EXTRACTED ENTRIES
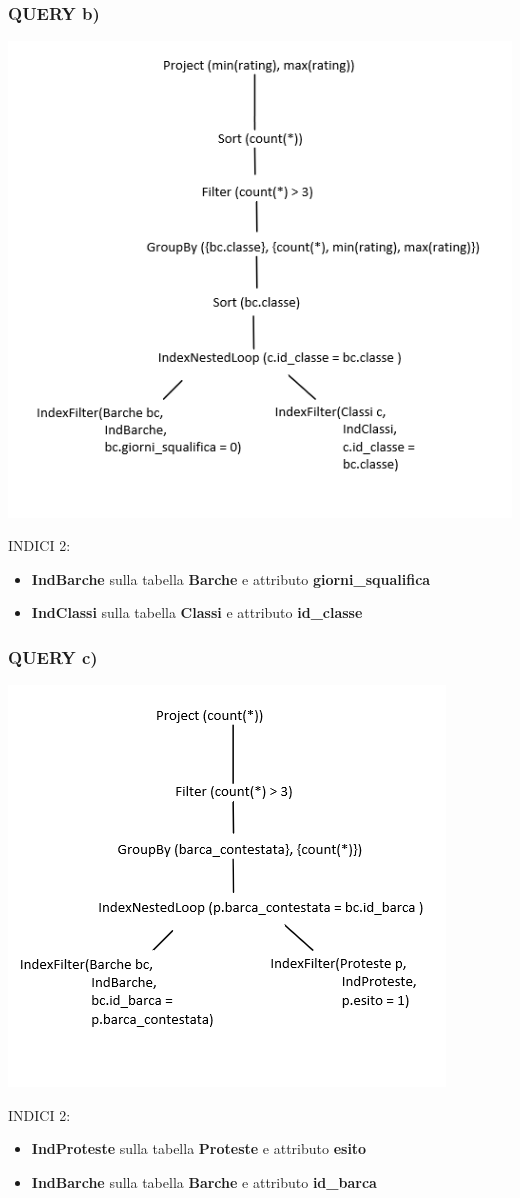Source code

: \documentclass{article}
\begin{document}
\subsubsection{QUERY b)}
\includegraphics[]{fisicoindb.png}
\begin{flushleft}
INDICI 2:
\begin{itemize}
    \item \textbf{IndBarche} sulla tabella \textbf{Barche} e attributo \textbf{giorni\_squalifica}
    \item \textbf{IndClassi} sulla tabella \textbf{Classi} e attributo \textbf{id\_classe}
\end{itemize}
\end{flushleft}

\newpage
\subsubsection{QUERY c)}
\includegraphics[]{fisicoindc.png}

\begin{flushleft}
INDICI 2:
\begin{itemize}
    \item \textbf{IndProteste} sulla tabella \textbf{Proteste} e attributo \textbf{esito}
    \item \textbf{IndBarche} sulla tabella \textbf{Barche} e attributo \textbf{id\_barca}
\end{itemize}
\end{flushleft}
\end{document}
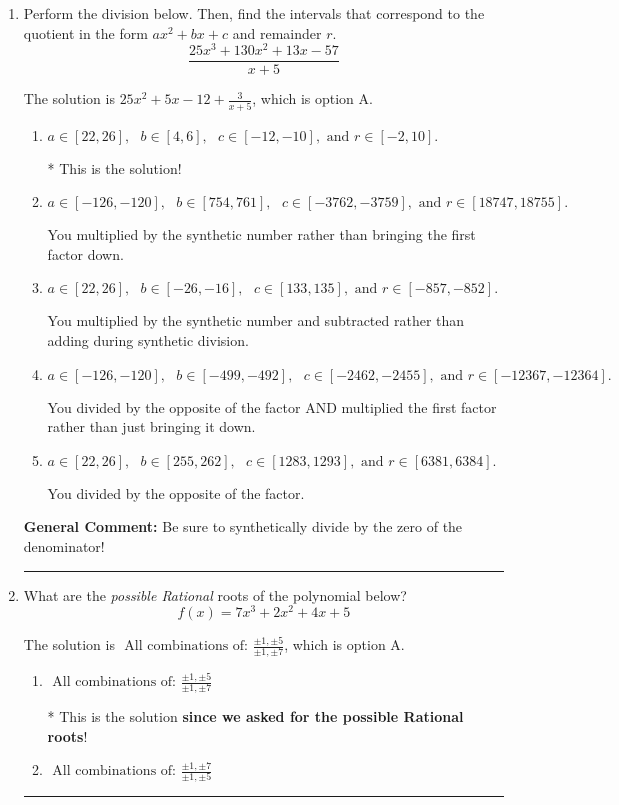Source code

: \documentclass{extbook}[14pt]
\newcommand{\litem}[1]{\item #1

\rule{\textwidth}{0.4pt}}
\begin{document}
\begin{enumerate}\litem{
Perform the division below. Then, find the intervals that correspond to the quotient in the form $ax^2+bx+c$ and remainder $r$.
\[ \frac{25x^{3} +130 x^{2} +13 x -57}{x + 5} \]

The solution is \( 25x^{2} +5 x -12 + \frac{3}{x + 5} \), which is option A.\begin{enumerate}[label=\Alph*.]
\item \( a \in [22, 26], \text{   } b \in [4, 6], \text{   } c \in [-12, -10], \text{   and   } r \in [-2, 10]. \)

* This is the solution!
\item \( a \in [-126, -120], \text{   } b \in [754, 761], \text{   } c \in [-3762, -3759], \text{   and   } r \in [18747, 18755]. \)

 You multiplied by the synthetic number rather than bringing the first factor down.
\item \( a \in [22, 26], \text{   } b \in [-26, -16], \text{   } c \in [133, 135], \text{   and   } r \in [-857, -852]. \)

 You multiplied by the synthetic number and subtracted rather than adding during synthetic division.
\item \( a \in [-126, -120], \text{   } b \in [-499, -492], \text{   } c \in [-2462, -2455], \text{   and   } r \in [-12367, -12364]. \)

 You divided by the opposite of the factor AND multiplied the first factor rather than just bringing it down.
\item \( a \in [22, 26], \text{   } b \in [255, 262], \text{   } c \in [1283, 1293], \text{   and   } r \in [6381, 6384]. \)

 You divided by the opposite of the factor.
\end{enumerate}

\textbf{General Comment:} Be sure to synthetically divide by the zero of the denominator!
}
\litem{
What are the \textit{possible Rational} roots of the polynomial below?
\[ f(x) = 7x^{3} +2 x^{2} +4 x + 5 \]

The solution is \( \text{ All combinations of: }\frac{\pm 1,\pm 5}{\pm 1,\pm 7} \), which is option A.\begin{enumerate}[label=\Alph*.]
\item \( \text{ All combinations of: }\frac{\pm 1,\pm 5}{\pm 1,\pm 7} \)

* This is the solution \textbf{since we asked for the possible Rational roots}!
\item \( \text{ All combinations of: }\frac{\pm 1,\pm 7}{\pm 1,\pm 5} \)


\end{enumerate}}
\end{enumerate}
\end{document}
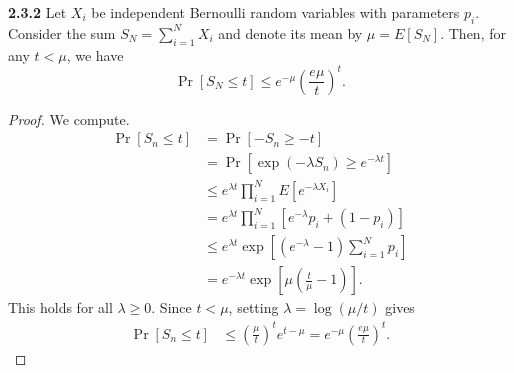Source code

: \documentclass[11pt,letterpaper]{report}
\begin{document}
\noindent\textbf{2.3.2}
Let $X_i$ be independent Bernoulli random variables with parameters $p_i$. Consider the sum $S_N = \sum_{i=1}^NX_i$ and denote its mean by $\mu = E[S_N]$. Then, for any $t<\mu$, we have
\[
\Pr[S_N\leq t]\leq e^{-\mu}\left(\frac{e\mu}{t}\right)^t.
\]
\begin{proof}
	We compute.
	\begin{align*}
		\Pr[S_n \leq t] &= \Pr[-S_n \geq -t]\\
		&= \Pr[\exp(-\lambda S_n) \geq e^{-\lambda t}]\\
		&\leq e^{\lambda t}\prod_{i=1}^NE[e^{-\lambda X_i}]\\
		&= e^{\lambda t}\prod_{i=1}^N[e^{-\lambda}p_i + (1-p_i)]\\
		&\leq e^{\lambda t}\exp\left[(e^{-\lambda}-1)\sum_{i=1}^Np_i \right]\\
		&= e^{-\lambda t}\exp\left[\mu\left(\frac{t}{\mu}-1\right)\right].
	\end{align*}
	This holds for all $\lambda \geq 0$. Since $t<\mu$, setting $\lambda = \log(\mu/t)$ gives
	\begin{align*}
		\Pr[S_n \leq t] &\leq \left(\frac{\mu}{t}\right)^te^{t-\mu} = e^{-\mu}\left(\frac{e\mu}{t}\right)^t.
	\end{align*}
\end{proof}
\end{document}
---
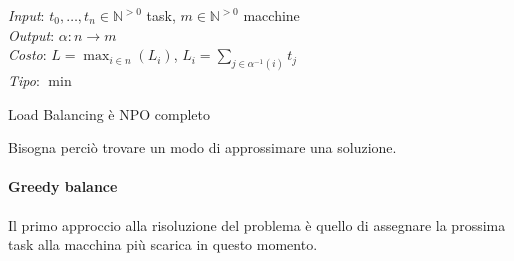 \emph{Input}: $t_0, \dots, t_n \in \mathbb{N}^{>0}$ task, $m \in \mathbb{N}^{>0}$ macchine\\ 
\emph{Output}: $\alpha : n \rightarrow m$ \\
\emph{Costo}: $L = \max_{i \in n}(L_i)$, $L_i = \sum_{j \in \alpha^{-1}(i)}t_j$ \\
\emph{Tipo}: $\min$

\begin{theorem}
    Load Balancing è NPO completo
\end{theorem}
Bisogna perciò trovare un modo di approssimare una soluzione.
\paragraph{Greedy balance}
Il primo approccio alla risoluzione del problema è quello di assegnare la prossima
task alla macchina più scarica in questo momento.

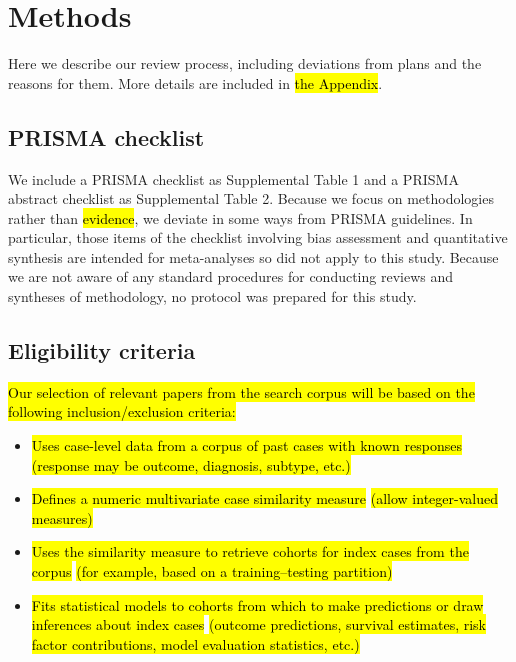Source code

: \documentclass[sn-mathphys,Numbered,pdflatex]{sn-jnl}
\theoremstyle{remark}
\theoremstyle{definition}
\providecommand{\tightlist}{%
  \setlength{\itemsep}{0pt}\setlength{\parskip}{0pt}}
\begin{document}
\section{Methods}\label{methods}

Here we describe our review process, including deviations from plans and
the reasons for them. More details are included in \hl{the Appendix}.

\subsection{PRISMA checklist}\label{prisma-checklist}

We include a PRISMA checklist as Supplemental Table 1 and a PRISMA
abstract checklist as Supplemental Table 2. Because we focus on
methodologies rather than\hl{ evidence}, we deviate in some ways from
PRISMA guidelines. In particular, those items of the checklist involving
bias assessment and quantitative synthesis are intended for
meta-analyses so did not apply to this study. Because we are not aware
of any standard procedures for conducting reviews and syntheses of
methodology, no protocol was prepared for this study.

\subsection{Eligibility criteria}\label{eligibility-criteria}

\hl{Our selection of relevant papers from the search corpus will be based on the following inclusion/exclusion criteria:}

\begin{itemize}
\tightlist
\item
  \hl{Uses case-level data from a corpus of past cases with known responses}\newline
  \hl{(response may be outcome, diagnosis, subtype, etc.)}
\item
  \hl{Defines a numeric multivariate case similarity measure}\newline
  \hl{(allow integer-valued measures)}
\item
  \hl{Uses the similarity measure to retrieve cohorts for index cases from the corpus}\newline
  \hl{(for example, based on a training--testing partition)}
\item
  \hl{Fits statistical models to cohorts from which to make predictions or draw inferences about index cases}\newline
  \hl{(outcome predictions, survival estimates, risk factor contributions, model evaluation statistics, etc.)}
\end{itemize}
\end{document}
==
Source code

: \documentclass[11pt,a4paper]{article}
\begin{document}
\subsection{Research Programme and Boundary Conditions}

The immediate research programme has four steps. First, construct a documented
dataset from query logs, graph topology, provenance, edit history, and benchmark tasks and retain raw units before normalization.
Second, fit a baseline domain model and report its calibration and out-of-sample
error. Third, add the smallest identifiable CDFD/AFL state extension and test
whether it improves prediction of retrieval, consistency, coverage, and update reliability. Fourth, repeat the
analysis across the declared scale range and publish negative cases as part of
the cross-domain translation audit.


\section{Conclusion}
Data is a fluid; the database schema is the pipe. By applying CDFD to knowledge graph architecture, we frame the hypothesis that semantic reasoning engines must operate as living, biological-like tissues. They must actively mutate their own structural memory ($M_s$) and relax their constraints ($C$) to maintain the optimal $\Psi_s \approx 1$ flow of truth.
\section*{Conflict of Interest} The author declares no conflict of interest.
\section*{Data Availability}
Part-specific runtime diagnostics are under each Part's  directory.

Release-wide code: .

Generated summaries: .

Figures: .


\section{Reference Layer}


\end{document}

PROMPT
Copy out every line of the listing that contains the string "similarity".

OUTPUT OF THE TASK
  \hl{Defines a numeric multivariate case similarity measure}\newline
  \hl{Uses the similarity measure to retrieve cohorts for index cases from the corpus}\newline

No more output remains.